### Provided information
* * *

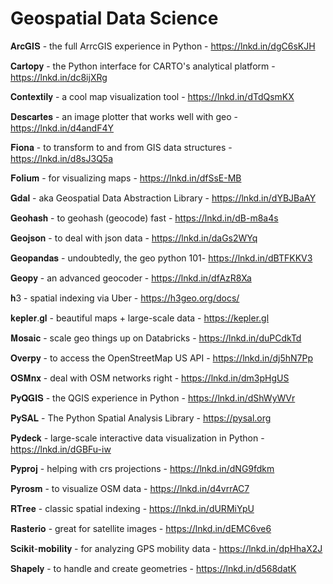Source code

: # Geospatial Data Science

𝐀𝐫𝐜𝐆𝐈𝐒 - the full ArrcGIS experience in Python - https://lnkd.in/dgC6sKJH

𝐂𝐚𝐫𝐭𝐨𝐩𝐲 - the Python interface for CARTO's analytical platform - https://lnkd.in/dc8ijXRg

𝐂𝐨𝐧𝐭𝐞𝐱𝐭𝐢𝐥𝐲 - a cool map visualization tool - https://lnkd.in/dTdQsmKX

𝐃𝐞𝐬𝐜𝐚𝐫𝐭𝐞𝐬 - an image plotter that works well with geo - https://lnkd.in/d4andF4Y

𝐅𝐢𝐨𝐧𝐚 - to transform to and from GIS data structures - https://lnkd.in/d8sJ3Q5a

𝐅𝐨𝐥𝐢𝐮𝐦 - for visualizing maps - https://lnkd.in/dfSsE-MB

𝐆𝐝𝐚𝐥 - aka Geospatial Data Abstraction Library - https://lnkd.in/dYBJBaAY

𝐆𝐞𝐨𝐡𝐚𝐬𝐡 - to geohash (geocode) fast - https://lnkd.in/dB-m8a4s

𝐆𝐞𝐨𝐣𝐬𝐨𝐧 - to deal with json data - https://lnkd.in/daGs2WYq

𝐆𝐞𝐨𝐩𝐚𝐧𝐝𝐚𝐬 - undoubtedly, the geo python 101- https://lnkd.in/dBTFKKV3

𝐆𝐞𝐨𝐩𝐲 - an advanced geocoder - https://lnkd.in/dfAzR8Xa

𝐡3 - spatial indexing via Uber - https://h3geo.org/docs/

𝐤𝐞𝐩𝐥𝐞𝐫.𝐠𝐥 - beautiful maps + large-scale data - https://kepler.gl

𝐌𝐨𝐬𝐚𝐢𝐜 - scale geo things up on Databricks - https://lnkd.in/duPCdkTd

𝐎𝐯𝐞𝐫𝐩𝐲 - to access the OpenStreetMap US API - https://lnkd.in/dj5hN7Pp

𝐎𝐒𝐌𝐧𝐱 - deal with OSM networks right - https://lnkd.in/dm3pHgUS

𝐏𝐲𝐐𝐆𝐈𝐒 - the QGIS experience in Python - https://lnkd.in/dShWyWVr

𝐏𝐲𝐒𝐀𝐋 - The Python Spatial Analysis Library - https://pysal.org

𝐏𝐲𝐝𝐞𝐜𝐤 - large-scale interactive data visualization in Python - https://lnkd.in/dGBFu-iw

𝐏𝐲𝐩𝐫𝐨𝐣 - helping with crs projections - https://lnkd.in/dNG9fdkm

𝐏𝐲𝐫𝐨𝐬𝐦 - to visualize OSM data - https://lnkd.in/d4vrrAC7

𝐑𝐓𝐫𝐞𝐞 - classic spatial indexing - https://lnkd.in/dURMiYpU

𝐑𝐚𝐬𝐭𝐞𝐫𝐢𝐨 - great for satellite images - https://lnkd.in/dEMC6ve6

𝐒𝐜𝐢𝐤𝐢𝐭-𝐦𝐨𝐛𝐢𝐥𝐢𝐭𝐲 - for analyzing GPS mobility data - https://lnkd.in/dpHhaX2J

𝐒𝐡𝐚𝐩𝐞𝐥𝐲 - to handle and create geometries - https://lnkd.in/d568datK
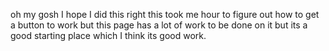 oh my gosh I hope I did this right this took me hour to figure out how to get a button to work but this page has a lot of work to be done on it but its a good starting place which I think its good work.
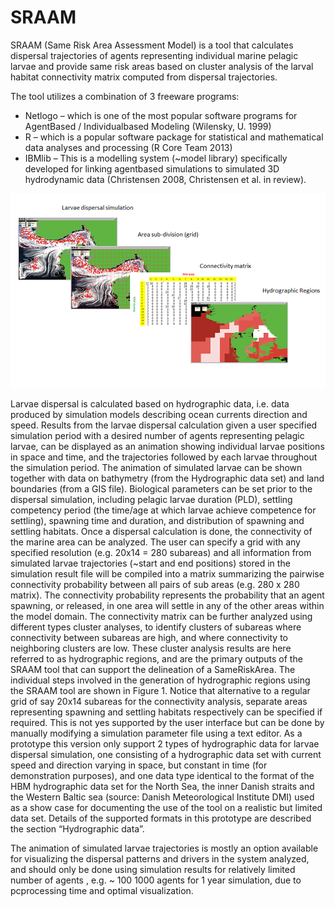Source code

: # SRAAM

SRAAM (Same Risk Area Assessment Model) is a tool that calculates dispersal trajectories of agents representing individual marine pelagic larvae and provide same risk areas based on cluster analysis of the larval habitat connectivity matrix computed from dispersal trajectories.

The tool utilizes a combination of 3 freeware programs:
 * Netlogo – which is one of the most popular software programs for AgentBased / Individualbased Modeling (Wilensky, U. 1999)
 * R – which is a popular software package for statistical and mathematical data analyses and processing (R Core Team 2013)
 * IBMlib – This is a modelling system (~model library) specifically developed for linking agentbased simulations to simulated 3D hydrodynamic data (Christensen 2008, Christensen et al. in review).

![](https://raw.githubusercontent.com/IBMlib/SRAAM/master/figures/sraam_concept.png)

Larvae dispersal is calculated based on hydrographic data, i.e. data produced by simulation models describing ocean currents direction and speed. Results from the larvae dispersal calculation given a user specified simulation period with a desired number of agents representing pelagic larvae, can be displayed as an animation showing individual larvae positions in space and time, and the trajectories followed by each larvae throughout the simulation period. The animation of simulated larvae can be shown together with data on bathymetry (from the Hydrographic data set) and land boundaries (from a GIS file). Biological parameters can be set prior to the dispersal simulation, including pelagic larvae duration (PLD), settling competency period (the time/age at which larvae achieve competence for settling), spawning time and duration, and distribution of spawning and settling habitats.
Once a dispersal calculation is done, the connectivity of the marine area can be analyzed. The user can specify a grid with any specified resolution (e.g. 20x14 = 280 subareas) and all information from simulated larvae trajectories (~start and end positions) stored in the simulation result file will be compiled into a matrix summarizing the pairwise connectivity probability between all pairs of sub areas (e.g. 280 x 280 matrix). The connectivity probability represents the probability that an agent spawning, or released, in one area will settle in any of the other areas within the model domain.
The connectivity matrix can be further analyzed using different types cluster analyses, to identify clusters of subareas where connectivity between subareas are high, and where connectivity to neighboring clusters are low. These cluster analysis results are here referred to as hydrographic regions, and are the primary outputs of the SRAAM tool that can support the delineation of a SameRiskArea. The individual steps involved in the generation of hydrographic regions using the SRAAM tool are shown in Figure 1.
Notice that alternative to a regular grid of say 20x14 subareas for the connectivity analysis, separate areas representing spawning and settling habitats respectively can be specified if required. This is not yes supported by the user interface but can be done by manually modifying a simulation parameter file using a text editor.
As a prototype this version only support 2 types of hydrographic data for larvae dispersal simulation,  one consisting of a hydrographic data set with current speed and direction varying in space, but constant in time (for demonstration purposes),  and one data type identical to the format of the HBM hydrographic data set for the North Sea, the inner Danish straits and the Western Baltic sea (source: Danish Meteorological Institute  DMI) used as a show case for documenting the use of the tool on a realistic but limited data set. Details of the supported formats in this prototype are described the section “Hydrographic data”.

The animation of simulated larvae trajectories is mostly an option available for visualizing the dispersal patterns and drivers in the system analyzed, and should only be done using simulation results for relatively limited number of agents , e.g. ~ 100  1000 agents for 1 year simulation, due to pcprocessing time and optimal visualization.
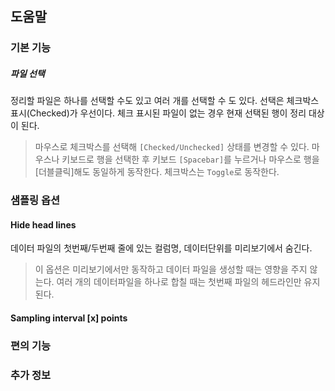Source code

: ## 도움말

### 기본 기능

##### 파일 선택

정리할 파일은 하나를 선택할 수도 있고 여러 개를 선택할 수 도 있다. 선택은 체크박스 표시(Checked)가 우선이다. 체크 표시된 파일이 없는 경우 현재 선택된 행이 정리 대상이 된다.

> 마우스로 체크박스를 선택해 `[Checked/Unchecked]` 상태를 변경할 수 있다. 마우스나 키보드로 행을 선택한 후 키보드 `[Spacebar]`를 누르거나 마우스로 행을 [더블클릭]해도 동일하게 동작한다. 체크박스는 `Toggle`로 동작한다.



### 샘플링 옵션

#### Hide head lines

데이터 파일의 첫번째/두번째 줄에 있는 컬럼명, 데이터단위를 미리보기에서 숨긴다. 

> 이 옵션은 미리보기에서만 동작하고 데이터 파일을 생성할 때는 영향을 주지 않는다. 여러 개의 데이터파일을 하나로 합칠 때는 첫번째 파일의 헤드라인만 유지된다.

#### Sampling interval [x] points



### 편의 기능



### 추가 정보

* * *

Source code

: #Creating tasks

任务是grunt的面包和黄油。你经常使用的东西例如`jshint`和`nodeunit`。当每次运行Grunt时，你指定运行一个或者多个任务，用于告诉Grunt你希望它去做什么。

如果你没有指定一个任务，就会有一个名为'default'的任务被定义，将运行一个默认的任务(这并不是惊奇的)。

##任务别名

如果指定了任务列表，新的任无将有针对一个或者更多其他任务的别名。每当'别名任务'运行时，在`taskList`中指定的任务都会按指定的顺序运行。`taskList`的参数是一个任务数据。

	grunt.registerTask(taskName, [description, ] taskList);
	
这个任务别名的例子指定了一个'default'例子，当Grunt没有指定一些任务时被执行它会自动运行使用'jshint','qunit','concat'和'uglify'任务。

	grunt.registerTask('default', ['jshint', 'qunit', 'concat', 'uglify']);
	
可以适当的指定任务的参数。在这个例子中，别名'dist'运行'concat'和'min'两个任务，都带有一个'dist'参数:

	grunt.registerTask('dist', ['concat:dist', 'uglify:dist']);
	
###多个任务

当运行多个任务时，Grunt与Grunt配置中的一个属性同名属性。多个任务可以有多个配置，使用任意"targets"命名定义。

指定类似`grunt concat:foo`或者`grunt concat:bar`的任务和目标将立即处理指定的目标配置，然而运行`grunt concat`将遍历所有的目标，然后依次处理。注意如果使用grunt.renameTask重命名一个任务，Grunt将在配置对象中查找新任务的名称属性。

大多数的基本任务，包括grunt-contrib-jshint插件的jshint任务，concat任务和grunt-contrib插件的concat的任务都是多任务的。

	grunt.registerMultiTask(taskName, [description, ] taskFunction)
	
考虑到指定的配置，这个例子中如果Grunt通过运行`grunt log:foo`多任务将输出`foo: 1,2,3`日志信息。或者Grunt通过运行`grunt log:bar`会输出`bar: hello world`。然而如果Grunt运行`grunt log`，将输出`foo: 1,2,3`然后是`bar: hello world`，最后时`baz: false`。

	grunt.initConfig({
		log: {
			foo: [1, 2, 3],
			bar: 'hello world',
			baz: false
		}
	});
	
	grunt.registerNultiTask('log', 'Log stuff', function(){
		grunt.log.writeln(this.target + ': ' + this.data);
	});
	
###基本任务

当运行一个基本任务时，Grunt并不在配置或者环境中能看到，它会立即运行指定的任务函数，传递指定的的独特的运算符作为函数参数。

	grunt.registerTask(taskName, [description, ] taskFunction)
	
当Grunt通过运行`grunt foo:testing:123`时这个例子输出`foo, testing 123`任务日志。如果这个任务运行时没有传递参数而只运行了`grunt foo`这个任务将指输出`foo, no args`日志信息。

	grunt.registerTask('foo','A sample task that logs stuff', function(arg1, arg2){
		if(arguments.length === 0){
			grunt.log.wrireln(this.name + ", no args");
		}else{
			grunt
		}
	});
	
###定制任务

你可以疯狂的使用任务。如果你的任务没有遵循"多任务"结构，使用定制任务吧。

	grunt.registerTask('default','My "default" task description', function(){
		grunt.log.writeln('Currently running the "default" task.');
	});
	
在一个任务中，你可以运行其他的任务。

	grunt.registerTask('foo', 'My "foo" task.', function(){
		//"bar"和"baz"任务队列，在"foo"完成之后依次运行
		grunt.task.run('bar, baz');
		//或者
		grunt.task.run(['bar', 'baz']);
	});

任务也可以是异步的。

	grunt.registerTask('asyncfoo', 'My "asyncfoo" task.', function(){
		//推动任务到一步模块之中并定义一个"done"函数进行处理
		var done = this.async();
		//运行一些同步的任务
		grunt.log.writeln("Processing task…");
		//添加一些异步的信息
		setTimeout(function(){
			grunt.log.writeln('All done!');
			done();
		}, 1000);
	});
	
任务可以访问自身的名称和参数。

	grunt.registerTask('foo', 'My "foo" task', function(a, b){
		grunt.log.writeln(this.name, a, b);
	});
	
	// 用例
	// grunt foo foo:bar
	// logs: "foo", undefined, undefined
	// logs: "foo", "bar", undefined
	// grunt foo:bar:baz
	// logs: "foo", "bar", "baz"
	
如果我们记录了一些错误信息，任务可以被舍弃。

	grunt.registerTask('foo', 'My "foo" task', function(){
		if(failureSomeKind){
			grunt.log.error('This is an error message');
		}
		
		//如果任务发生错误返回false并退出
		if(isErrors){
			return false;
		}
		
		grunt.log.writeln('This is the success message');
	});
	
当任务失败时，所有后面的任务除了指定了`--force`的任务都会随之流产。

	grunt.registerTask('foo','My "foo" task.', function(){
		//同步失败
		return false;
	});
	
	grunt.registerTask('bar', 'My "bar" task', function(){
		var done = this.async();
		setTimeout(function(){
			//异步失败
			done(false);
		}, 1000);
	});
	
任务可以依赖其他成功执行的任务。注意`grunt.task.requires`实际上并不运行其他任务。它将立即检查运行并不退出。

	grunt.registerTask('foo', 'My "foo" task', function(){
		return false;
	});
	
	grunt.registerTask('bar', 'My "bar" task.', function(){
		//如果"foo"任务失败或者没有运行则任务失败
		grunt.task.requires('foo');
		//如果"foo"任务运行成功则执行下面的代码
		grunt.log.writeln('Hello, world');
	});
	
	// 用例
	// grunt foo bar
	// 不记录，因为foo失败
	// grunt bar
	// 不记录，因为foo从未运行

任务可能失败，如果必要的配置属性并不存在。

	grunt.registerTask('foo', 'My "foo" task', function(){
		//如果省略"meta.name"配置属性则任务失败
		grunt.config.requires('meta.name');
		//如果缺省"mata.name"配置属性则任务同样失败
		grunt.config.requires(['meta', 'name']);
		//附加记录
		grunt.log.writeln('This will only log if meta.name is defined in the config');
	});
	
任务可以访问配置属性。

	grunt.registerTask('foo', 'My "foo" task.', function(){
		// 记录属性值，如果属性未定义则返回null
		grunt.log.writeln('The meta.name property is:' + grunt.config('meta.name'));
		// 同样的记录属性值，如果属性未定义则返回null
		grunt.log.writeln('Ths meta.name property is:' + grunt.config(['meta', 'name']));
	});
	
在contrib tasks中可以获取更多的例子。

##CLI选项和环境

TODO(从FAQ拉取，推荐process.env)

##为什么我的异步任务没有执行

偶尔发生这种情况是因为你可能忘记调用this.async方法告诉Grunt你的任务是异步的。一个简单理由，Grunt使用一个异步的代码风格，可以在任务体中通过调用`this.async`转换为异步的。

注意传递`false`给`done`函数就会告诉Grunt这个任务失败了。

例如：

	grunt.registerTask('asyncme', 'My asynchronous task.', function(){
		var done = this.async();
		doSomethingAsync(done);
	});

* * *

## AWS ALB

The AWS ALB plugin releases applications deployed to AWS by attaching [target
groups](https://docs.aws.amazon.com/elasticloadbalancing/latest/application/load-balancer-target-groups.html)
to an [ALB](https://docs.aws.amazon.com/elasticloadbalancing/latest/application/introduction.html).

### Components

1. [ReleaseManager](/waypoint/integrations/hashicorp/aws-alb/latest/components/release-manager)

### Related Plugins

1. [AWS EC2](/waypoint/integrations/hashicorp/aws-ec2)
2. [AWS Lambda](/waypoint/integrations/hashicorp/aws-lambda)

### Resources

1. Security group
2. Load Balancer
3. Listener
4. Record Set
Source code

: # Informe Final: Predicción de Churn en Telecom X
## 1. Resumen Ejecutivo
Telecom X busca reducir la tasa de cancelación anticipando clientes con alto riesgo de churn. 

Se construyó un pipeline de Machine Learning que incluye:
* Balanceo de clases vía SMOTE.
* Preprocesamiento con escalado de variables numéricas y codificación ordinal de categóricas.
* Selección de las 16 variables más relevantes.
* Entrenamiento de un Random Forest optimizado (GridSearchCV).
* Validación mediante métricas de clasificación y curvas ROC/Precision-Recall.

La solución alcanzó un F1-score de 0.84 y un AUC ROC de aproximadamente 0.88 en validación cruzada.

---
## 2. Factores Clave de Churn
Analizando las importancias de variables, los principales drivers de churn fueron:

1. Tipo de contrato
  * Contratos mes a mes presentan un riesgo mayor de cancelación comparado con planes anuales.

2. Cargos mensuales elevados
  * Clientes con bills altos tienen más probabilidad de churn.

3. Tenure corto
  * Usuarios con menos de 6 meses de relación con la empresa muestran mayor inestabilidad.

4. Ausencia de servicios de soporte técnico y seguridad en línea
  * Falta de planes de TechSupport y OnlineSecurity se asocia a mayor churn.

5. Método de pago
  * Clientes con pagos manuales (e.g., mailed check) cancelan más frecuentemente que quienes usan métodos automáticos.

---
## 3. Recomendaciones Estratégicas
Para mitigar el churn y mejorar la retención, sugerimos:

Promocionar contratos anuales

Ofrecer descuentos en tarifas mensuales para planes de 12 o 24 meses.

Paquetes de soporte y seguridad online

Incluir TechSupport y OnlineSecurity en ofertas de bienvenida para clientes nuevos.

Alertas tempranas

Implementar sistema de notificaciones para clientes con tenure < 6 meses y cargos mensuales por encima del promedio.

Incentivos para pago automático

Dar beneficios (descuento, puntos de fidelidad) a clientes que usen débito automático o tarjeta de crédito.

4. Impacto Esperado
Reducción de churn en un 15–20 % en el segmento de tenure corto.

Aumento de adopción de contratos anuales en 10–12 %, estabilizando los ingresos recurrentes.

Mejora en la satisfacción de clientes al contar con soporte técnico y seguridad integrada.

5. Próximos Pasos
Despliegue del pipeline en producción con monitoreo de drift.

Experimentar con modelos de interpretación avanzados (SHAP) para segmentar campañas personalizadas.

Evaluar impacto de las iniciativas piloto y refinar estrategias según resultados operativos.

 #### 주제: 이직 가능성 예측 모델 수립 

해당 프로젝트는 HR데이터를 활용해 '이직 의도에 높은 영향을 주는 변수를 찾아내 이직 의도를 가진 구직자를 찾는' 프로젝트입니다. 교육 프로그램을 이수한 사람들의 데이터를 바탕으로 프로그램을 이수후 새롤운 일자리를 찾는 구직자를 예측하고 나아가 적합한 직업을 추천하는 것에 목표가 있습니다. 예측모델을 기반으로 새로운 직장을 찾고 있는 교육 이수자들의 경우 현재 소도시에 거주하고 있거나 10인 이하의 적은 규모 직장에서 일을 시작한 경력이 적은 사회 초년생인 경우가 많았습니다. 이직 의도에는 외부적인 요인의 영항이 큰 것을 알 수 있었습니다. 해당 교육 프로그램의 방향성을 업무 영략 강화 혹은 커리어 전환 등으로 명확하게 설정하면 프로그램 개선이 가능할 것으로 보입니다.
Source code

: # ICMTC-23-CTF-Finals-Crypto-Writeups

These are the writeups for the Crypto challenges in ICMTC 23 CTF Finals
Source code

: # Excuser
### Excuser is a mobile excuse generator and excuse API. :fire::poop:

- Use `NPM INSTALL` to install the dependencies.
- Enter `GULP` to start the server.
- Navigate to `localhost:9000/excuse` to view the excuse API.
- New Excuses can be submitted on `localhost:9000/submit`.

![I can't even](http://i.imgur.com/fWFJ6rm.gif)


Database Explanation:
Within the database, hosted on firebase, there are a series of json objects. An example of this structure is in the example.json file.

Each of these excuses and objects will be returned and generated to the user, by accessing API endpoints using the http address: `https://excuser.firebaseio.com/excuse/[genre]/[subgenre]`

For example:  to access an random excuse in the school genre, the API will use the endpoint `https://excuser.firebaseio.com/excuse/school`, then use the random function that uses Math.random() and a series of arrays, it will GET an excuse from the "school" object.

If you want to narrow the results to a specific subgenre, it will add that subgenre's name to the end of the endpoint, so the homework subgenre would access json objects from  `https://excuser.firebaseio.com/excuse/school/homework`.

* * *

### Activity
Look through the entries above. Copy each line in which the string "requires" occurs.

### Response area
任务可以依赖其他成功执行的任务。注意`grunt.task.requires`实际上并不运行其他任务。它将立即检查运行并不退出。
		grunt.task.requires('foo');
		grunt.config.requires('meta.name');
		grunt.config.requires(['meta', 'name']);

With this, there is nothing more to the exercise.